Whether you have a lot of money or a little, financial planning is a beneficial practice that can help you achieve financial stability and preparedness for the future. There are a number of different financial planning tools available, and selection of the best ones largely depends on individual goals. Many financial planning tools are as simple as budget spreadsheets and cash flow management plans, while others, such as tax structuring, retirement investing, and estate planning can be significantly more complex. Choosing the tools that are right for you begins with an assessment of what you are trying to achieve. Much financial planning work can be done individually, but in many cases, a professional financial planner can be an indispensable resource.
Financial planning can take many forms. A household budget that tracks money in and money out is a form of financial planning, as is any form of investment or long-term savings account, including college savings accounts. The key to financial planning is that it is, in fact, a plan—a plan that is flexible and forward-looking. The tools you implement in your financial plan should be tailored to your financial situation and your goals.
The first step in choosing financial planning tools is knowing what it is you are trying to achieve. Many financial planning websites offer free budget planning spreadsheets, and there are a plethora of money management software programs available, often with free trial periods. Books and subscription-based websites also offer advice for do-it-yourself financial planners on matters such as debt consolidation, strategies for increasing savings, and personal financial structuring, with examples appropriate for many scenarios.
Independent financial planning can be a lot harder to do if your goals are more complicated, such as setting up an estate plan to distribute money and assets to your children and grandchildren, aggressively investing in the stock and bond market, or planning for tax-deferred retirement savings. The laws and rules for setting up trusts and wills, accounting for investment income, and planning for taxes vary dramatically by location. Laws are different in each country, and even within the United States, each state has its own rules. A professional financial planner who knows the local rules and can objectively assess your finances and your goals can often be very helpful in identifying the best financial planning tools for your situation.

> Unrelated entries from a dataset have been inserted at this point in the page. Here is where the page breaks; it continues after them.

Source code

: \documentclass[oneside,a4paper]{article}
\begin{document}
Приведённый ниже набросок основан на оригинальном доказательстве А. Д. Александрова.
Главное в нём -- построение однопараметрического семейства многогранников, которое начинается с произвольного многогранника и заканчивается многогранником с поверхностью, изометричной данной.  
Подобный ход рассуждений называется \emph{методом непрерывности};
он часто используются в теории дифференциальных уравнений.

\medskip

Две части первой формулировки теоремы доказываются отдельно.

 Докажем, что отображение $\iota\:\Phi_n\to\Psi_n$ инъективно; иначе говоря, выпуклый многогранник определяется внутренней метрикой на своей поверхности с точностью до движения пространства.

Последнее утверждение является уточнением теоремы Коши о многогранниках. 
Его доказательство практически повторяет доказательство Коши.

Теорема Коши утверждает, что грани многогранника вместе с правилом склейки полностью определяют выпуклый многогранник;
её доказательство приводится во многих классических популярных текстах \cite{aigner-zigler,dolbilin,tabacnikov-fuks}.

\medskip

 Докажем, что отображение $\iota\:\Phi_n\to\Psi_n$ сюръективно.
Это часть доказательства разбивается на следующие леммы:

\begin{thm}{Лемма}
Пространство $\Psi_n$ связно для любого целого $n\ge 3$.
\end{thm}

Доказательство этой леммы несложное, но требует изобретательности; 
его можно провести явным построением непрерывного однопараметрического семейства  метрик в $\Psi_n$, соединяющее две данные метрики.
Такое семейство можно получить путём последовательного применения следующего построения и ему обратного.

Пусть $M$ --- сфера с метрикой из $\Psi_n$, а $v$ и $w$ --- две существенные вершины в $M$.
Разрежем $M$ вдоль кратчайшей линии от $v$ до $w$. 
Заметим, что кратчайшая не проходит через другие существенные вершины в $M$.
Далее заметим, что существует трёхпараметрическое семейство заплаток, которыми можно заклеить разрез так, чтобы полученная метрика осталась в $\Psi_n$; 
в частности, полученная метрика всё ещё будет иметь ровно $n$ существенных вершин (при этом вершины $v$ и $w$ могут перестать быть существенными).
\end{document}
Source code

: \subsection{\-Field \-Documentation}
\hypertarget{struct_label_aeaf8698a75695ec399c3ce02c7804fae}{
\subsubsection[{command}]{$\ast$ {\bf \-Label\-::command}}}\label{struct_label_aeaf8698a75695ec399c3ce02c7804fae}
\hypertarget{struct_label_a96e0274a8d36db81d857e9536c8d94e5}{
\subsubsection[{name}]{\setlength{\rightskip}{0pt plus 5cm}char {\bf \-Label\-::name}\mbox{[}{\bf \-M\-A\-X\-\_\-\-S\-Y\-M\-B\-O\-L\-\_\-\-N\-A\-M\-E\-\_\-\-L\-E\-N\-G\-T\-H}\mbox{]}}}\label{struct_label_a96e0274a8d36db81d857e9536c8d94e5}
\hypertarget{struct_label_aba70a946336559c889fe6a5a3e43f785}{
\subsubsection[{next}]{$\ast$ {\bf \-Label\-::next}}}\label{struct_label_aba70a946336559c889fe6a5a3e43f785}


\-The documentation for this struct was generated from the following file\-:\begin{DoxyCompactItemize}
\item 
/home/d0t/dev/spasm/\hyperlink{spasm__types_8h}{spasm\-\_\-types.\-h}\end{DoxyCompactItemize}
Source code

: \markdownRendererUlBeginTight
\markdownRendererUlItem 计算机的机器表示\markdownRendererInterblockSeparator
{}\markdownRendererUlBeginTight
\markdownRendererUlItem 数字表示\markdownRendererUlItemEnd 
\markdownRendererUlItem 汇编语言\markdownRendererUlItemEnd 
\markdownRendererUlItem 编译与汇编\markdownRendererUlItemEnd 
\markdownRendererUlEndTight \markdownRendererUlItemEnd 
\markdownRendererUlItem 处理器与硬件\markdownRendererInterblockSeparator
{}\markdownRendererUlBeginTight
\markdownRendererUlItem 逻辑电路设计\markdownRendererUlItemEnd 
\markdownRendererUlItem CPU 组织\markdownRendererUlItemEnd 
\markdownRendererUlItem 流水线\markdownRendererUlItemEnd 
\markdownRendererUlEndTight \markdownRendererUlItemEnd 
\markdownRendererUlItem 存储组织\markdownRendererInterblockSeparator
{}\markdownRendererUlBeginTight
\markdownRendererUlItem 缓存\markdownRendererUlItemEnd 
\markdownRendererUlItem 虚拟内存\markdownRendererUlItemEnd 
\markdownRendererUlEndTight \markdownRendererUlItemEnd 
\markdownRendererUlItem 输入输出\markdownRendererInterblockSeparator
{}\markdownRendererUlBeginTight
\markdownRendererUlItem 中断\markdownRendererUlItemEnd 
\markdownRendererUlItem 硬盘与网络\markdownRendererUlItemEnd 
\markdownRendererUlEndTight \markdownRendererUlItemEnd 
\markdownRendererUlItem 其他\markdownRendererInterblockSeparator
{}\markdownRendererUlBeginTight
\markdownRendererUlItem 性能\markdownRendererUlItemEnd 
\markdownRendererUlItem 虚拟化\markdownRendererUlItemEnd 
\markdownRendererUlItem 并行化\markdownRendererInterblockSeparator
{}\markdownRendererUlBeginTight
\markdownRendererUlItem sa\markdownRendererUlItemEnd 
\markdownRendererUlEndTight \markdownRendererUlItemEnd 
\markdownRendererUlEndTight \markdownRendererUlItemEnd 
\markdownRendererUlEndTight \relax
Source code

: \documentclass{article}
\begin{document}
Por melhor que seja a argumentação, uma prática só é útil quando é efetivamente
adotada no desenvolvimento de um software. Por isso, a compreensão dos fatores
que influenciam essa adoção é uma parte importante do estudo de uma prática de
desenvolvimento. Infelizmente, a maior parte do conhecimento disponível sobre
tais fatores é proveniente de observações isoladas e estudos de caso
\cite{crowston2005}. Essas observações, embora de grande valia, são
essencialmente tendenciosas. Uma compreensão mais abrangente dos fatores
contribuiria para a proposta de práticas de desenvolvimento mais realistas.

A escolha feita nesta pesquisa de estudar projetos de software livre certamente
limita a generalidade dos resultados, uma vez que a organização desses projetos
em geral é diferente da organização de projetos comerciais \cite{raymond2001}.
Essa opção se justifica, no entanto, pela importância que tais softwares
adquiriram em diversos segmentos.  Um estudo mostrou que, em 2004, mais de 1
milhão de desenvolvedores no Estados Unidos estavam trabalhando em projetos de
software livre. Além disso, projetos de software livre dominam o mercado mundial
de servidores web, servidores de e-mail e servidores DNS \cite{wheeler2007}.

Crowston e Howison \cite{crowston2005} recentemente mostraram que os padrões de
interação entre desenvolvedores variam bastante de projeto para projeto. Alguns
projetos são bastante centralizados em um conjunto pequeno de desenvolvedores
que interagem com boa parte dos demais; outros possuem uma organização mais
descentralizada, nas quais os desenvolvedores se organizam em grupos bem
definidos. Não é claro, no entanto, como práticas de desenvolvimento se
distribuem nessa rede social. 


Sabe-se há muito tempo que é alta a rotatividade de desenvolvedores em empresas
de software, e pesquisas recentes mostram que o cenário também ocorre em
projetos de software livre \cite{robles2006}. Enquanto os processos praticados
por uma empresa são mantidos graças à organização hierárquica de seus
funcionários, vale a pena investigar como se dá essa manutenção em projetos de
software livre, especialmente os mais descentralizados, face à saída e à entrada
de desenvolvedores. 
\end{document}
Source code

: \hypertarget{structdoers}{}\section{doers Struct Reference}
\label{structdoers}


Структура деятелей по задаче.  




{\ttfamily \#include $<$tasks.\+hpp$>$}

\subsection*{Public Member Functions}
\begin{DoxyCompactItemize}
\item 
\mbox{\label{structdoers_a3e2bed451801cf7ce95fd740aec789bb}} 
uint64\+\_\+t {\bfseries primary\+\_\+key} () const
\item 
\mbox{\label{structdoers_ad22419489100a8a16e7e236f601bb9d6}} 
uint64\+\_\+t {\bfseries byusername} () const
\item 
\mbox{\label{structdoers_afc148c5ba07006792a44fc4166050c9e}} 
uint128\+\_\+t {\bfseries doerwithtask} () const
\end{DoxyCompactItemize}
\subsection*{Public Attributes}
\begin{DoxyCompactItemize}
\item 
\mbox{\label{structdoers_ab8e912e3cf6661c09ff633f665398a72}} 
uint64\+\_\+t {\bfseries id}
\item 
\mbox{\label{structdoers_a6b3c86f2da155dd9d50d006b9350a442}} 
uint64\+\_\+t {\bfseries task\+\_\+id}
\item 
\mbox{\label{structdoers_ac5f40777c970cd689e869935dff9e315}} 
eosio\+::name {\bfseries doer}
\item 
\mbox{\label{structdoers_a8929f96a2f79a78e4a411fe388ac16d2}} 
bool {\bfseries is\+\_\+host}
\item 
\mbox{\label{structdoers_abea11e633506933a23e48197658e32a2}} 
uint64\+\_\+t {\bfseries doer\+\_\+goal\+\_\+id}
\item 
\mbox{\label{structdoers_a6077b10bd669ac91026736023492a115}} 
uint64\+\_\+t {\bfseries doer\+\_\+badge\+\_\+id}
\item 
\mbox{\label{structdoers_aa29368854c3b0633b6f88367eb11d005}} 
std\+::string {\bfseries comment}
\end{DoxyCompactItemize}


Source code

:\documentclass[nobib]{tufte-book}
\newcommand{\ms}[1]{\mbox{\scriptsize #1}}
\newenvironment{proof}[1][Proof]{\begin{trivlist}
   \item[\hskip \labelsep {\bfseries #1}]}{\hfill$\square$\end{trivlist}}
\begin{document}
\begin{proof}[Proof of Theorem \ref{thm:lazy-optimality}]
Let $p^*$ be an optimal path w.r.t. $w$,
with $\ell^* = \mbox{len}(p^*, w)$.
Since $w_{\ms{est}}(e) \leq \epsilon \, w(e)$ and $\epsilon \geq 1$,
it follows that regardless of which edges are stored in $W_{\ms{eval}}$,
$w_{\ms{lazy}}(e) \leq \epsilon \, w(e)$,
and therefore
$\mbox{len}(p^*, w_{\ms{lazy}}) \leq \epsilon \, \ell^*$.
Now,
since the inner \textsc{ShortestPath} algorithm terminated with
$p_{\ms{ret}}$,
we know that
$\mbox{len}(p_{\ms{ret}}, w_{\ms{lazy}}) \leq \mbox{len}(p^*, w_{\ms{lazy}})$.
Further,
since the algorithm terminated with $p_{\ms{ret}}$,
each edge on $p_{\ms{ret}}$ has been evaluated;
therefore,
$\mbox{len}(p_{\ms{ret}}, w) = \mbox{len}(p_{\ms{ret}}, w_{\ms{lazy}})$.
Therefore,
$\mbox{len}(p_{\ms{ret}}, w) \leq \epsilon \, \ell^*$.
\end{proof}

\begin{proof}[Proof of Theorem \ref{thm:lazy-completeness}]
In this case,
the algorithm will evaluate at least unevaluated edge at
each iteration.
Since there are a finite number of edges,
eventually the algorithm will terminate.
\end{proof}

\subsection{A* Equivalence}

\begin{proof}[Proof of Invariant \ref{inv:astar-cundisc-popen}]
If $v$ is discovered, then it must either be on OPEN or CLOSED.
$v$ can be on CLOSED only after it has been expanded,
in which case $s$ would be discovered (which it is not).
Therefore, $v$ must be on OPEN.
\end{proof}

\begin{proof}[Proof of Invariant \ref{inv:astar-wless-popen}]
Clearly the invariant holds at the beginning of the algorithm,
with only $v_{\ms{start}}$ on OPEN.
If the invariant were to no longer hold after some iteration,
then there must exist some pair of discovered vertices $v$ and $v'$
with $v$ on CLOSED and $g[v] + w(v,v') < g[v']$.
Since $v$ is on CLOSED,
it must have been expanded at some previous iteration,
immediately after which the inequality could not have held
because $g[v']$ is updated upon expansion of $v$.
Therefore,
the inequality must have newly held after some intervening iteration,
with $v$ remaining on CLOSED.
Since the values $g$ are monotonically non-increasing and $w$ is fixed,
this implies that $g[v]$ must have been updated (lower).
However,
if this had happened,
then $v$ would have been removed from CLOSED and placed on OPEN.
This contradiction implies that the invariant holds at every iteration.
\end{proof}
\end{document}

Financial planners usually offer a range of services, from simply walking through a plan to actually setting it up for you. If your financial goals involve transactions that you are not sure you know how to set up, or if you are interested in new ideas for how you could be doing some parts of your planning better, even just a few consultations with a financial planner could help you get more out of your planning.
There is no objective test for choosing the best financial planning tools, but finding what is right for you is often as simple as figuring out what you want, then learning how to set that plan in motion. Getting started and sticking with it are often the biggest challenges. Do your research, make your plan, and look forward to a more secure and predictable financial future.